En pratique et dans de nombreuses études, l’âge utilisé pour délimiter les troubles bipolaires de début précoce ou tardif chez le sujet est bien souvent celui de 60-65 ans. Il semble s’agir d’un âge intéressant pour parler de « population bipolaire gériatrique », mais est-il vraiment adapté comme âge seuil pour définir la bipolarité tardive ?

Pour Angst (1986), il existerait 2 phases possibles pour déclencher une maladie bipolaire, la deuxième phase correspondant à une éclosion tardive des troubles entre 45 et 50 ans,

principalement dans la population féminine. Il propose ainsi de distinguer les formes précoce et tardive, à partir de cette limite d’âge de 45 ans (67).

- Des études (« admixture » ou mélange de distribution) reposent sur 3 sous-groupes de patients en fonction du premier épisode d’humeur haute (début précoce, intermédiaire et tardif) avec deux valeurs seuils de 21 (21-33 ans [ET 1,41]) et 35 ans (34-67 ans [ET 5,52]) (55).

- A partir de sous-groupes cliniques homogènes, un trouble bipolaire a pu être qualifié de « à début tardif » quand il débute après 33-46 ans (68) (69) (70). Les études s’intéressant plus particulièrement aux sujets âgés prennent en compte un cut-off de 40 ans (71) (72) ou 50 ans, à partir de la date de première hospitalisation pour manie (73) (74) (75).

Figure 4 : Distribution théorique des âges de début de 579 patients avec un trouble bipolaire de type 1, répartis en 3 sous-groupes (d’après Belliver et al, 2003).

c. Formes précoces et tardives : une dichotomie controversée…

La dichotomie entre la forme débutante à l’âge adulte et la forme tardive (LOBD) est controversée, et souvent remise en question.

Dans une étude réalisée dans les services de santé australiens entre 1980 et 1998, dont les résultats ont été revus par Almeida et Fenner et publiés en 2002 (68), il n’a pas été mis en évidence de preuve d’une distribution bimodale de l’âge de début de la maladie.

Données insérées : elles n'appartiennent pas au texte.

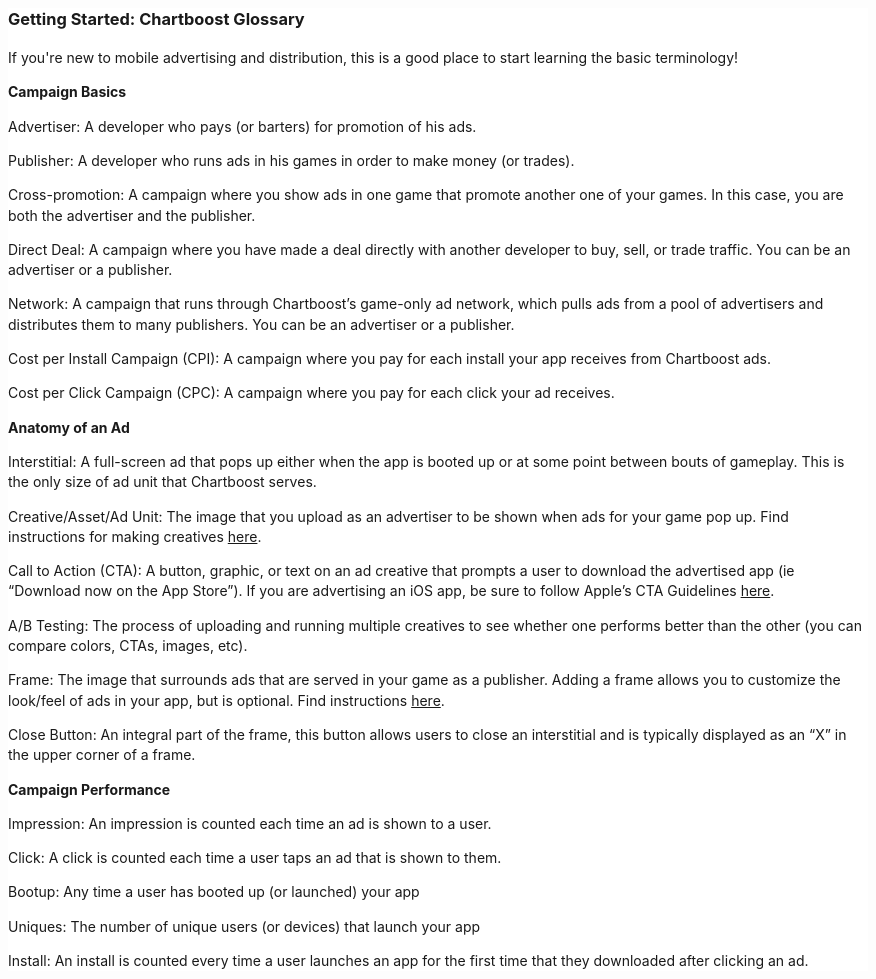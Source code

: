 <h3 id="glossary">Getting Started: Chartboost Glossary</h3>

If you're new to mobile advertising and distribution, this is a good place to start learning the basic terminology!

**Campaign Basics**

Advertiser: A developer who pays (or barters) for promotion of his ads.

Publisher: A developer who runs ads in his games in order to make money (or trades).

Cross-promotion: A campaign where you show ads in one game that promote another one of your games. In this case, you are both the advertiser and the publisher.

Direct Deal: A campaign where you have made a deal directly with another developer to buy, sell, or trade traffic. You can be an advertiser or a publisher.

Network: A campaign that runs through Chartboost’s game-only ad network, which pulls ads from a pool of advertisers and distributes them to many publishers. You can be an advertiser or a publisher.

Cost per Install Campaign (CPI): A campaign where you pay for each install your app receives from Chartboost ads.

Cost per Click Campaign (CPC): A campaign where you pay for each click your ad receives.

**Anatomy of an Ad**

Interstitial: A full-screen ad that pops up either when the app is booted up or at some point between bouts of gameplay. This is the only size of ad unit that Chartboost serves.

Creative/Asset/Ad Unit: The image that you upload as an advertiser to be shown when ads for your game pop up. Find instructions for making creatives [here](http://www.chartboost.com/support/assets#advertisers).

Call to Action (CTA): A button, graphic, or text on an ad creative that prompts a user to download the advertised app (ie “Download now on the App Store”). If you are advertising an iOS app, be sure to follow Apple’s CTA Guidelines [here](http://www.chartboost.com/support/assets#guidelines). 

A/B Testing: The process of uploading and running multiple creatives to see whether one performs better than the other (you can compare colors, CTAs, images, etc).

Frame: The image that surrounds ads that are served in your game as a publisher. Adding a frame allows you to customize the look/feel of ads in your app, but is optional. Find instructions [here](http://www.chartboost.com/support/assets#publishers).

Close Button: An integral part of the frame, this button allows users to close an interstitial and is typically displayed as an “X” in the upper corner of a frame.

**Campaign Performance**

Impression: An impression is counted each time an ad is shown to a user.

Click: A click is counted each time a user taps an ad that is shown to them.

Bootup: Any time a user has booted up (or launched) your app

Uniques: The number of unique users (or devices) that launch your app

Install: An install is counted every time a user launches an app for the first time that they downloaded after clicking an ad.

Cette conclusion aurait pu s’expliquer par le fait de diagnostics plus importants voire posé à tort de « trouble mental de cause organique » plutôt que de LOBD. Cependant, la fréquence des patients ayant reçu le diagnostic de trouble mental organique au cours de la période de l'étude était très faible (0,8%) et ne pouvait expliquer correctement les résultats de l'étude.

Figure 6 : Distribution de fréquence des cas de trouble bipolaire en Australie occidentale en fonction de leur âge au début (d’après Aleida et Fenner, 2002)

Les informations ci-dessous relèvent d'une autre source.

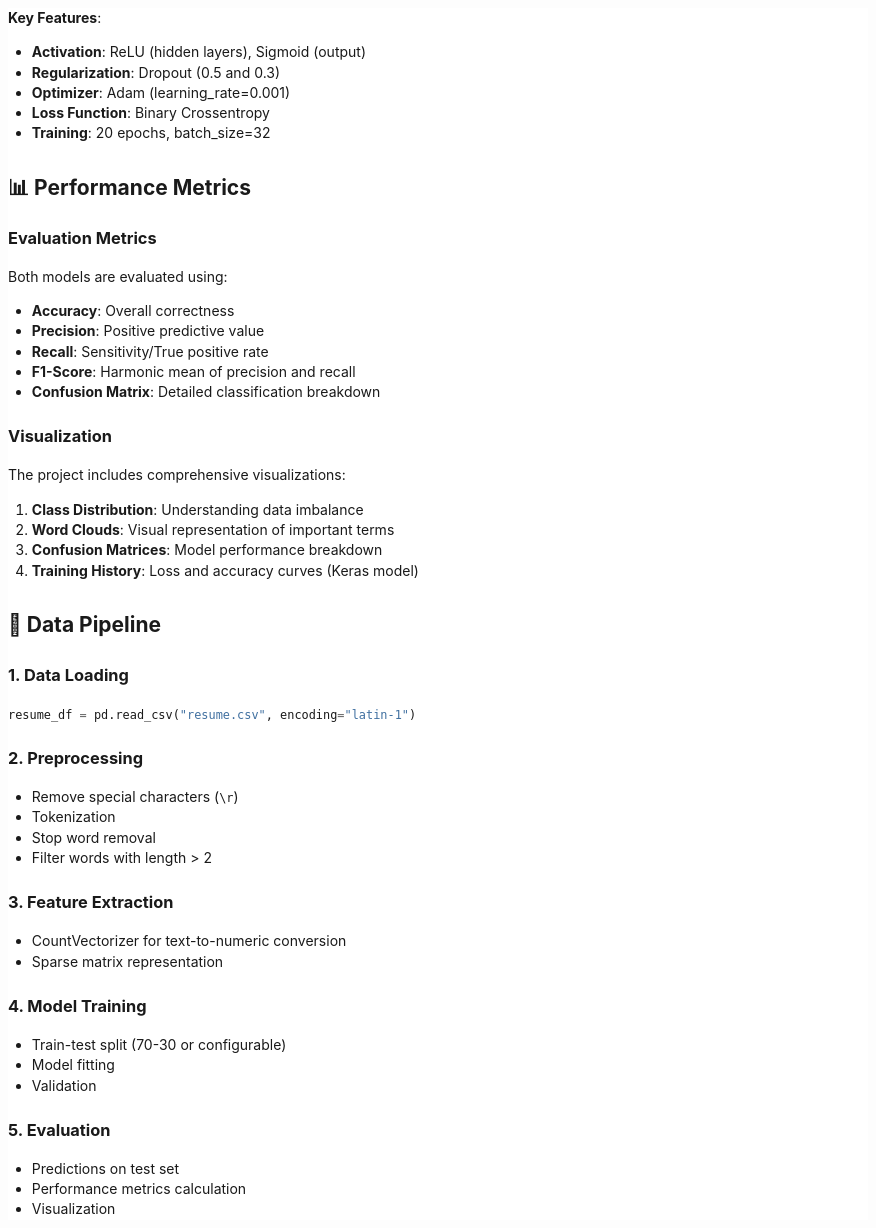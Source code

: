 **Key Features**:
- **Activation**: ReLU (hidden layers), Sigmoid (output)
- **Regularization**: Dropout (0.5 and 0.3)
- **Optimizer**: Adam (learning_rate=0.001)
- **Loss Function**: Binary Crossentropy
- **Training**: 20 epochs, batch_size=32

## 📊 Performance Metrics

### Evaluation Metrics

Both models are evaluated using:

- **Accuracy**: Overall correctness
- **Precision**: Positive predictive value
- **Recall**: Sensitivity/True positive rate
- **F1-Score**: Harmonic mean of precision and recall
- **Confusion Matrix**: Detailed classification breakdown

### Visualization

The project includes comprehensive visualizations:

1. **Class Distribution**: Understanding data imbalance
2. **Word Clouds**: Visual representation of important terms
3. **Confusion Matrices**: Model performance breakdown
4. **Training History**: Loss and accuracy curves (Keras model)

## 🔄 Data Pipeline

### 1. Data Loading
```python
resume_df = pd.read_csv("resume.csv", encoding="latin-1")
```

### 2. Preprocessing
- Remove special characters (`\r`)
- Tokenization
- Stop word removal
- Filter words with length > 2

### 3. Feature Extraction
- CountVectorizer for text-to-numeric conversion
- Sparse matrix representation

### 4. Model Training
- Train-test split (70-30 or configurable)
- Model fitting
- Validation

### 5. Evaluation
- Predictions on test set
- Performance metrics calculation
- Visualization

Une différence entre troubles bipolaires d’apparition très précoces (classiquement avant 18-21 ans) et bipolarité plus tardive semble être établie dans la littérature. Une étude publiée en 2000 de Shurnoff et Bellivier, partant du postulat que l’âge au début des troubles pourrait être indicateur de sous-types cliniques plus homogènes de bipolarité, a cherché à voir si la maladie bipolaire à début très précoce ou tardif représentait deux formes différentes de maladie bipolaire en termes de caractéristiques cliniques, de comorbidité et de risque familial. Parmi un échantillon de 210 patients bipolaires recrutés de manière consécutive, ils ont ainsi comparé les patients bipolaires débutants (avec pour âge seuil : avant 18 ans - N = 58) et ceux qu’ils considéraient comme d’apparition tardive (avec pour âge seuil après 40 ans, N = 39). Leur

résultat montrait que le groupe à l'apparition très précoce présentait la forme la plus grave de trouble bipolaire, avec davantage de caractéristiques psychotiques (p = 0,03), des épisodes plus mixtes (p = 0,01), une plus grande comorbidité avec trouble panique (p= 0,01) et une réponse prophylactique au lithium moins bonne (P = 0,04). Les parents au premier degré de patients à l'apparition très précoce présentaient également un risque plus élevé de troubles affectifs (p = 0,0002) (69).

Une telle différence n’a, à notre connaissance, pas été mise en évidence aussi clairement chez le sujet âgé entre les formes débutant à l’âge adultes (que nous appelons « précoces ») et les LOBD, même s’il semble se dégager certaines spécificités, sur lesquelles nous essayerons d’apporter un éclairage.